Exercise description
Using the word "webhook" as the filter, copy each matching line from the records.

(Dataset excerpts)

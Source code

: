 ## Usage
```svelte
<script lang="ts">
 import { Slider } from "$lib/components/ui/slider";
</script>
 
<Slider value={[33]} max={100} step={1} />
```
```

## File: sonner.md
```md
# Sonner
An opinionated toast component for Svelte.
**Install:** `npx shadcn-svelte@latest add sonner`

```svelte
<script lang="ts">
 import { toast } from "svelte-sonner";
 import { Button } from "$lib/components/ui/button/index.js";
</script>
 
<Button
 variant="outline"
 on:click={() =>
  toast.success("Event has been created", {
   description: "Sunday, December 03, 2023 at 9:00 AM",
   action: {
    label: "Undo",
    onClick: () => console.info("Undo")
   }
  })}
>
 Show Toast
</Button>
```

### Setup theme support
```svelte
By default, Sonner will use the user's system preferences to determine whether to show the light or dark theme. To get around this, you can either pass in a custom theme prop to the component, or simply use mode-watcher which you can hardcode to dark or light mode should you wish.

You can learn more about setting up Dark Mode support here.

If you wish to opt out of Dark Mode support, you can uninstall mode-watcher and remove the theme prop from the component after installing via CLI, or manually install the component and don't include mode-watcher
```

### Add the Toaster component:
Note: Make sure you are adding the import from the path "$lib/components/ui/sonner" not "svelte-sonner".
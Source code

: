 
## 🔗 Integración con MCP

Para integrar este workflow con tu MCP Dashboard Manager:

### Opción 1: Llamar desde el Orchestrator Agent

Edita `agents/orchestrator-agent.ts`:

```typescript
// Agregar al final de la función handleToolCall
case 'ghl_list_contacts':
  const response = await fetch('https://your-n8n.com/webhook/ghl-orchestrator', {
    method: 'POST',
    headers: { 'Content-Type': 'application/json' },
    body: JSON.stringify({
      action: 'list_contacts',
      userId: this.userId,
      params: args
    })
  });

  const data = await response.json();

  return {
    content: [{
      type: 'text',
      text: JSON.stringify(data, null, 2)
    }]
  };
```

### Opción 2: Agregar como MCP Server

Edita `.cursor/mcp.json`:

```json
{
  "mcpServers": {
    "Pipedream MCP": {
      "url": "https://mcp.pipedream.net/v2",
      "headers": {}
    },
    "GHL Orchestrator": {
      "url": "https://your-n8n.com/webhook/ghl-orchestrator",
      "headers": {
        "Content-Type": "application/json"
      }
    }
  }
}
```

Task solution
  const response = await fetch('https://your-n8n.com/webhook/ghl-orchestrator', {
      "url": "https://your-n8n.com/webhook/ghl-orchestrator",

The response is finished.